Federal and state statutes define traditional labor law as an adversarial relationship between companies and their employees when represented by third parties.  Miles & Stockbridge lawyers are fully attuned to this environment and help our regional and national clients work successfully within it.  Because we confine our focus to the representation of employers, we have a solid record of achievement in dealing with the labor–management issues that unionized employers face and in helping union-free employers remain union-free.

Our lawyers take an active role as informed and participating members of client collective bargaining teams.  We serve as spokesperson, advise at the negotiating table, and consult on strategy at every step of the process.  Members of our team have the background experience, knowledge, and capability to bargain individually, engage in coalition bargaining, or coordinate multi-location and multi-union bargaining.  We have bargained for clients in a wide range of manufacturing, consumer goods, and service industries, dealing with major unions at the international, regional, and local levels.

We help employers understand and comply with union contracts, avoid grievances, and respond to grievances when they are filed.  We frequently arbitrate issues under collective bargaining agreements, including discipline cases, plant closings and subcontracting issues.  We help employers plan and carry out plant closings and workforce reductions that comply with Worker Adjustment and Retraining Notification (WARN) Act notification procedures and all relevant discrimination statutes. 

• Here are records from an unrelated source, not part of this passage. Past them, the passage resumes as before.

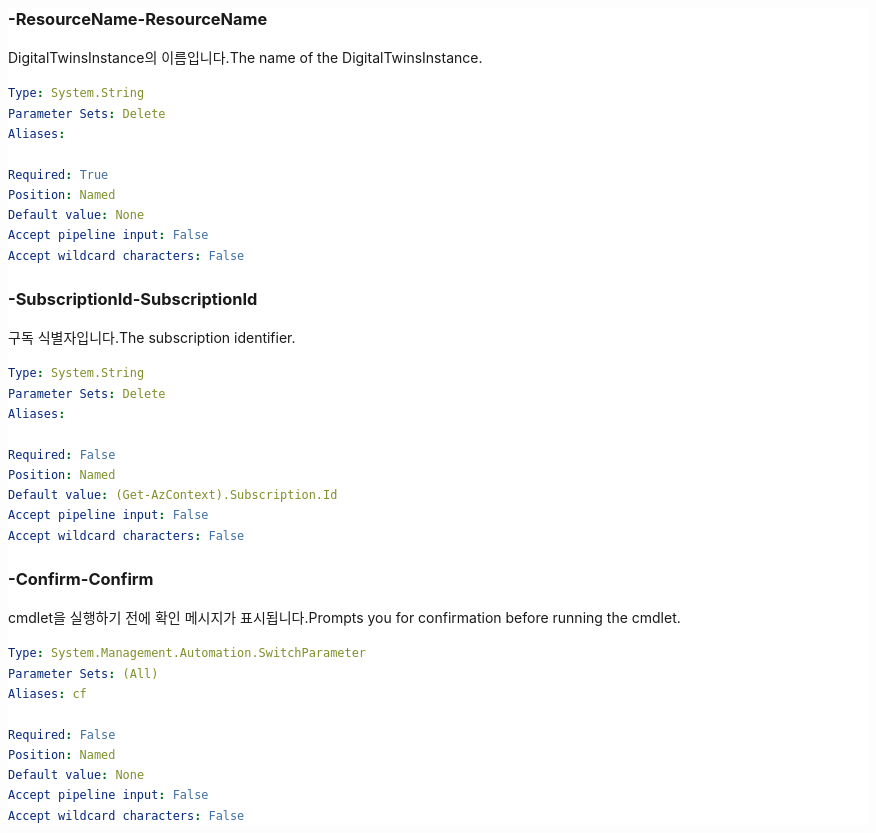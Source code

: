 ### <span data-ttu-id="fdd2e-129">-ResourceName</span><span class="sxs-lookup"><span data-stu-id="fdd2e-129">-ResourceName</span></span>
<span data-ttu-id="fdd2e-130">DigitalTwinsInstance의 이름입니다.</span><span class="sxs-lookup"><span data-stu-id="fdd2e-130">The name of the DigitalTwinsInstance.</span></span>

```yaml
Type: System.String
Parameter Sets: Delete
Aliases:

Required: True
Position: Named
Default value: None
Accept pipeline input: False
Accept wildcard characters: False
```

### <span data-ttu-id="fdd2e-131">-SubscriptionId</span><span class="sxs-lookup"><span data-stu-id="fdd2e-131">-SubscriptionId</span></span>
<span data-ttu-id="fdd2e-132">구독 식별자입니다.</span><span class="sxs-lookup"><span data-stu-id="fdd2e-132">The subscription identifier.</span></span>

```yaml
Type: System.String
Parameter Sets: Delete
Aliases:

Required: False
Position: Named
Default value: (Get-AzContext).Subscription.Id
Accept pipeline input: False
Accept wildcard characters: False
```

### <span data-ttu-id="fdd2e-133">-Confirm</span><span class="sxs-lookup"><span data-stu-id="fdd2e-133">-Confirm</span></span>
<span data-ttu-id="fdd2e-134">cmdlet을 실행하기 전에 확인 메시지가 표시됩니다.</span><span class="sxs-lookup"><span data-stu-id="fdd2e-134">Prompts you for confirmation before running the cmdlet.</span></span>

```yaml
Type: System.Management.Automation.SwitchParameter
Parameter Sets: (All)
Aliases: cf

Required: False
Position: Named
Default value: None
Accept pipeline input: False
Accept wildcard characters: False
```
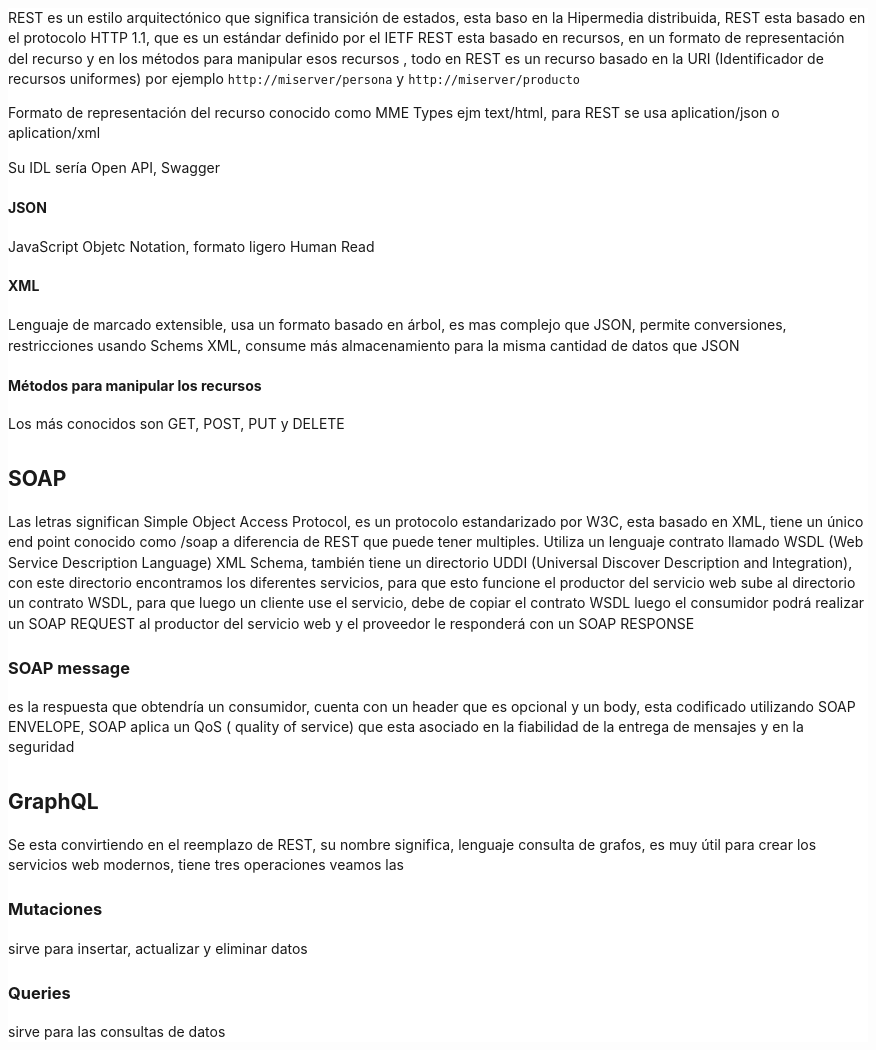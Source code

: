 REST es un estilo arquitectónico que significa transición de estados, esta baso en la Hipermedia distribuida, REST esta basado en el protocolo HTTP 1.1, que es un estándar definido por el IETF 
REST esta basado en recursos, en un formato de representación del recurso y en los métodos para manipular esos recursos , todo en REST es un recurso basado en la URI (Identificador de recursos
uniformes) por ejemplo `http://miserver/persona` y `http://miserver/producto`

Formato de representación del recurso conocido como MME Types ejm  text/html, para REST se usa aplication/json o aplication/xml

Su IDL sería  Open API, Swagger

#### JSON

JavaScript Objetc Notation, formato ligero Human Read

#### XML

Lenguaje de marcado extensible, usa un formato basado en árbol, es mas complejo que JSON, permite conversiones, restricciones usando Schems XML, consume más almacenamiento para la misma
cantidad de datos que JSON

#### Métodos para manipular los recursos

Los más conocidos son GET, POST, PUT y DELETE

## SOAP

Las letras significan Simple Object Access Protocol, es un protocolo estandarizado por W3C, esta basado en XML, tiene un único end point conocido como /soap a diferencia de REST que puede tener 
multiples. Utiliza un lenguaje contrato llamado WSDL (Web Service Description Language) XML Schema, también tiene un directorio UDDI (Universal Discover Description and Integration), con este
directorio encontramos los diferentes servicios, para que esto funcione el productor del servicio web sube al directorio un contrato WSDL, para que luego un cliente use el servicio, debe de copiar el 
contrato WSDL luego el consumidor podrá realizar un SOAP REQUEST al productor del servicio web y el proveedor le responderá con un SOAP RESPONSE 

### SOAP message

es la respuesta que obtendría un consumidor, cuenta con un header que es opcional y un body, esta codificado utilizando SOAP ENVELOPE, SOAP aplica un QoS ( quality of service) que esta asociado 
en la fiabilidad de la entrega de mensajes y en la seguridad  

## GraphQL

Se esta convirtiendo en el reemplazo de REST, su nombre significa, lenguaje consulta de grafos, es muy útil para crear los servicios web modernos, tiene tres operaciones veamos las

### Mutaciones

sirve para insertar, actualizar y eliminar datos

### Queries

sirve para las consultas de datos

When labor-management disputes become strikes, we coordinate contingency plans, advise on public relations matters, and handle legal issues that may arise in connection with replacement employees, state court mass-picketing injunctions, show-cause orders, contempt citations, damage actions, and RICO actions.

Labor unions are generally exempted from antitrust law, yet they still can engage in anticompetitive conduct.  Miles & Stockbridge has handled numerous restraint of trade cases against labor unions.  These actions often are filed to defend employers from union efforts to encourage secondary consumer boycotts against companies involved in strikes, or attempting to preserve a working environment free of third parties.

We also pursue restraint of trade actions on behalf of employers when unions sue to block plant closings, alleging violations of the advance notice provisions of the federal WARN Act.

Finally, when labor-management disputes involve action by federal or state regulators, our lawyers knowledgeably represent employers in administrative hearings and arbitrations before the National Labor Relations Board (NLRB) and other federal and state agencies.

Miles & Stockbridge also advises clients on the unique labor issues that face union-free employers.  We help clients assess their current working environment to identify actual or potential problems and complaints, enabling us to develop the right program of legal compliance, management training, and general best practices counsel.  For clients targeted by unionizing drives, we apply the decades of experience we have in advising on organizing campaigns and NLRB election law.  Among other matters, we litigate appropriate bargaining unit issues, advise on the development of company campaign strategy and tactics, review communications tools, and counsel managers and supervisors on their conduct.  We also counsel on decertification issues and campaigns.